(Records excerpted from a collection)
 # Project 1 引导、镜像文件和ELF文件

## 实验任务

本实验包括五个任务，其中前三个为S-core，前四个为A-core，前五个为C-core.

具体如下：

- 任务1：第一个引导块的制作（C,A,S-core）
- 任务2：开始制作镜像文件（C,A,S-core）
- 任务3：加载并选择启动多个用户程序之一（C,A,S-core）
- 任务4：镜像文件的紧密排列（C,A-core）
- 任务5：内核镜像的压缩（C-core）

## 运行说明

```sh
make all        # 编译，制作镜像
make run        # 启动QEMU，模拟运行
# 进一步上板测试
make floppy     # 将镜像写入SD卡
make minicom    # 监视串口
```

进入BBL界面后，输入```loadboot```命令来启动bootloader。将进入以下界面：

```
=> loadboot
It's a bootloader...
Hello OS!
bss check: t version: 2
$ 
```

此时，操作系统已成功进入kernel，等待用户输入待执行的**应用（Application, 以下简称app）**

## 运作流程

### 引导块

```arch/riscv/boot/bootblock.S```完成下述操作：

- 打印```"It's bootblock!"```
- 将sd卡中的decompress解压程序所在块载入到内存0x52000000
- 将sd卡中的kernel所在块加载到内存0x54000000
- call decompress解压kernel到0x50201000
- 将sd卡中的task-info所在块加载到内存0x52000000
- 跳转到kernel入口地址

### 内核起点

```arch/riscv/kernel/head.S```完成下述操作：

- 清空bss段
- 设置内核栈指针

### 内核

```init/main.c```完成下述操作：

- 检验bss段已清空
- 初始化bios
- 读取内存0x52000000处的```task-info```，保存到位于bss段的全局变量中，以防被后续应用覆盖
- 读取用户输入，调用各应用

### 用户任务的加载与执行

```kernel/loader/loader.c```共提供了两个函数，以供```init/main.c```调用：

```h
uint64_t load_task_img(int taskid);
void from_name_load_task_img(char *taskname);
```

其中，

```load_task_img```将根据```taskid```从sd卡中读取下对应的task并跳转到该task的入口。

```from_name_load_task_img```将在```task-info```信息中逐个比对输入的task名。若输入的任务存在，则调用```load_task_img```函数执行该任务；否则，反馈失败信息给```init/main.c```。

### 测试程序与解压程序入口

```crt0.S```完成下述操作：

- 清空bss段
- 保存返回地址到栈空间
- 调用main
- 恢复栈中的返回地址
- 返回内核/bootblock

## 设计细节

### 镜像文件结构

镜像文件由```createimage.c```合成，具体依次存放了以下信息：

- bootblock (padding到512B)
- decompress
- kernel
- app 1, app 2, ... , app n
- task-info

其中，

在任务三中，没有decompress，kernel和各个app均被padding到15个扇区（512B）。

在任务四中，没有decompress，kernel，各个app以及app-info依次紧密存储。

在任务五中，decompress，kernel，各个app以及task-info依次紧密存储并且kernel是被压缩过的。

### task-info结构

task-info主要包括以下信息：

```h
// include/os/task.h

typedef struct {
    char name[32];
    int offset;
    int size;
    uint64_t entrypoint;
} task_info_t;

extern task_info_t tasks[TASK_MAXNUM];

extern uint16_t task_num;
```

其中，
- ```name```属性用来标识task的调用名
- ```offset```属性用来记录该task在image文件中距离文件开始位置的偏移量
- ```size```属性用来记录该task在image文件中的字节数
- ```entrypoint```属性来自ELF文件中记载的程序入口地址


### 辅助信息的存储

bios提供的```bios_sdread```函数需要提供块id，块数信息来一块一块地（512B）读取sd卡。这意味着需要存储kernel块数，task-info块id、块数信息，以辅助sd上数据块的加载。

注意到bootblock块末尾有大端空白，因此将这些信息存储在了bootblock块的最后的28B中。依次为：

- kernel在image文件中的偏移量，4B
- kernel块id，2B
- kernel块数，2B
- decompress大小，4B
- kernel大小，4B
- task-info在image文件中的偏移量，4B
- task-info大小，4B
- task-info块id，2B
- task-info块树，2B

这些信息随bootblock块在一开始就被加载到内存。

• **BRIEF**:
Each of the entries above should be written out again exactly.

• **WRITTEN ANSWER**:
 # Project 1 引导、镜像文件和ELF文件

## 实验任务

本实验包括五个任务，其中前三个为S-core，前四个为A-core，前五个为C-core.

具体如下：

- 任务1：第一个引导块的制作（C,A,S-core）
- 任务2：开始制作镜像文件（C,A,S-core）
- 任务3：加载并选择启动多个用户程序之一（C,A,S-core）
- 任务4：镜像文件的紧密排列（C,A-core）
- 任务5：内核镜像的压缩（C-core）

## 运行说明

```sh
make all        # 编译，制作镜像
make run        # 启动QEMU，模拟运行
# 进一步上板测试
make floppy     # 将镜像写入SD卡
make minicom    # 监视串口
```

进入BBL界面后，输入```loadboot```命令来启动bootloader。将进入以下界面：

```
=> loadboot
It's a bootloader...
Hello OS!
bss check: t version: 2
$ 
```

此时，操作系统已成功进入kernel，等待用户输入待执行的**应用（Application, 以下简称app）**

## 运作流程

### 引导块

```arch/riscv/boot/bootblock.S```完成下述操作：

- 打印```"It's bootblock!"```
- 将sd卡中的decompress解压程序所在块载入到内存0x52000000
- 将sd卡中的kernel所在块加载到内存0x54000000
- call decompress解压kernel到0x50201000
- 将sd卡中的task-info所在块加载到内存0x52000000
- 跳转到kernel入口地址

### 内核起点

```arch/riscv/kernel/head.S```完成下述操作：

- 清空bss段
- 设置内核栈指针

### 内核

```init/main.c```完成下述操作：

- 检验bss段已清空
- 初始化bios
- 读取内存0x52000000处的```task-info```，保存到位于bss段的全局变量中，以防被后续应用覆盖
- 读取用户输入，调用各应用

### 用户任务的加载与执行

```kernel/loader/loader.c```共提供了两个函数，以供```init/main.c```调用：

```h
uint64_t load_task_img(int taskid);
void from_name_load_task_img(char *taskname);
```

其中，

```load_task_img```将根据```taskid```从sd卡中读取下对应的task并跳转到该task的入口。

```from_name_load_task_img```将在```task-info```信息中逐个比对输入的task名。若输入的任务存在，则调用```load_task_img```函数执行该任务；否则，反馈失败信息给```init/main.c```。

### 测试程序与解压程序入口

```crt0.S```完成下述操作：

- 清空bss段
- 保存返回地址到栈空间
- 调用main
- 恢复栈中的返回地址
- 返回内核/bootblock

## 设计细节

### 镜像文件结构

镜像文件由```createimage.c```合成，具体依次存放了以下信息：

- bootblock (padding到512B)
- decompress
- kernel
- app 1, app 2, ... , app n
- task-info

其中，

在任务三中，没有decompress，kernel和各个app均被padding到15个扇区（512B）。

在任务四中，没有decompress，kernel，各个app以及app-info依次紧密存储。

在任务五中，decompress，kernel，各个app以及task-info依次紧密存储并且kernel是被压缩过的。

### task-info结构

task-info主要包括以下信息：

```h
// include/os/task.h

typedef struct {
    char name[32];
    int offset;
    int size;
    uint64_t entrypoint;
} task_info_t;

extern task_info_t tasks[TASK_MAXNUM];

extern uint16_t task_num;
```

其中，
- ```name```属性用来标识task的调用名
- ```offset```属性用来记录该task在image文件中距离文件开始位置的偏移量
- ```size```属性用来记录该task在image文件中的字节数
- ```entrypoint```属性来自ELF文件中记载的程序入口地址


### 辅助信息的存储

bios提供的```bios_sdread```函数需要提供块id，块数信息来一块一块地（512B）读取sd卡。这意味着需要存储kernel块数，task-info块id、块数信息，以辅助sd上数据块的加载。

注意到bootblock块末尾有大端空白，因此将这些信息存储在了bootblock块的最后的28B中。依次为：

- kernel在image文件中的偏移量，4B
- kernel块id，2B
- kernel块数，2B
- decompress大小，4B
- kernel大小，4B
- task-info在image文件中的偏移量，4B
- task-info大小，4B
- task-info块id，2B
- task-info块树，2B

这些信息随bootblock块在一开始就被加载到内存。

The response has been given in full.